Malik (56), the head of the banned Jammu and Kashmir Liberation Front (JKLF), began his indefinite hunger strike on Friday morning after the Centre did not respond to his plea that he be allowed to physically appear in a Jammu court hearing the Rubaiya Sayeed abduction case, in which he is an accused.

ALSO READ: JKLF chief Yasin Malik’s hunger strike his last bid to change legal course in IAF killings, Rubaiya kidnapping cases

Malik, who was kept in solitary confinement in a high-risk cell in Tihar's jail number 7, has been shifted to the prison's Medical Investigation (MI) room where doctors are constantly monitoring his health status and updating officials about the same.

The JKLF chief is serving a life sentence in a terror-funding case.

"On Friday morning, Malik refused to eat anything. He is still on a hunger strike and his health is being regularly monitored by doctors.
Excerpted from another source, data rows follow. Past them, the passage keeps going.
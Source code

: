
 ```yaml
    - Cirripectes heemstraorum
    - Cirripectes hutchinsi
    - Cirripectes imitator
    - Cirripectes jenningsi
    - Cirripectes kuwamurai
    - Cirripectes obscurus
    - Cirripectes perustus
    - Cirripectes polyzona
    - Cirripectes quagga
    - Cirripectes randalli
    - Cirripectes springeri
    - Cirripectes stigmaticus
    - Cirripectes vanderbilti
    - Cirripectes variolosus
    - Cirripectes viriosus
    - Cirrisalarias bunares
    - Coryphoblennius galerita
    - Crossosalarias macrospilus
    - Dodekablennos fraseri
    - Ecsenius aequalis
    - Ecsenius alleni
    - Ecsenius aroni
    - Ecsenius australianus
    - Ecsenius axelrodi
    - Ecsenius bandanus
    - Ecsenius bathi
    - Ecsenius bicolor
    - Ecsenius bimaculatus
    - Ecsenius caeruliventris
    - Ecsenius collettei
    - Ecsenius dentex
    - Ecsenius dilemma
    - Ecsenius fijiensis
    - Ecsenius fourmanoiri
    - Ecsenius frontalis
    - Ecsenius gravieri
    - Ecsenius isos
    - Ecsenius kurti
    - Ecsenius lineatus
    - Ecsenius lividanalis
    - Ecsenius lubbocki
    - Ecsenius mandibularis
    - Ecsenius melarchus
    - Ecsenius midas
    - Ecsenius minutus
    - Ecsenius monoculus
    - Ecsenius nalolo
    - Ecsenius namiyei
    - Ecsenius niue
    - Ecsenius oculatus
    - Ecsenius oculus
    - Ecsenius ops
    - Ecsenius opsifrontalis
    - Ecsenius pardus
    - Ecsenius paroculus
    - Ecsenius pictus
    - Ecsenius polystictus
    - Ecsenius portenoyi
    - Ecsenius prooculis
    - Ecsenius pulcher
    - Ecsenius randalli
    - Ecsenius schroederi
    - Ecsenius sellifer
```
He is being given IV (intravenous) fluids since Sunday," an official said.

Plea to physically appear in Rubaiya case

Appearing before a special CBI judge through a video-conference, Malik had said he wanted to physically appear in the case related to the abduction of Rubaiya Sayeed, the daughter of then Union home minister Mufti Mohammed Sayeed, in 1989.

Malik had informed the court that he had written a letter to the government seeking his transfer to a Jammu jail so that he could physically appear in the case and contest the allegations against him.

He had said he would like to personally cross-examine the prosecution witnesses and would wait for a government nod till July 22. He had also said he would sit on an indefinite hunger strike inside the jail if his plea was not allowed.

No information from Centre

Malik began his protest when he received no information from the government on his plea to shift him to any prison in Jammu.

Rubaiya Sayeed was allegedly abducted by the JKLF on December 8, 1989. She was freed from captivity five days later after the then V. P. Singh government at the Centre, supported by the Bharatiya Janata Party (BJP), released five JKLF terrorists in exchange.

The JKLF chief was arrested in early 2019 in connection with a 2017 terror-funding case registered by the National Investigation Agency. Malik had pleaded guilty in the case and was sentenced by a special NIA court in Delhi in May.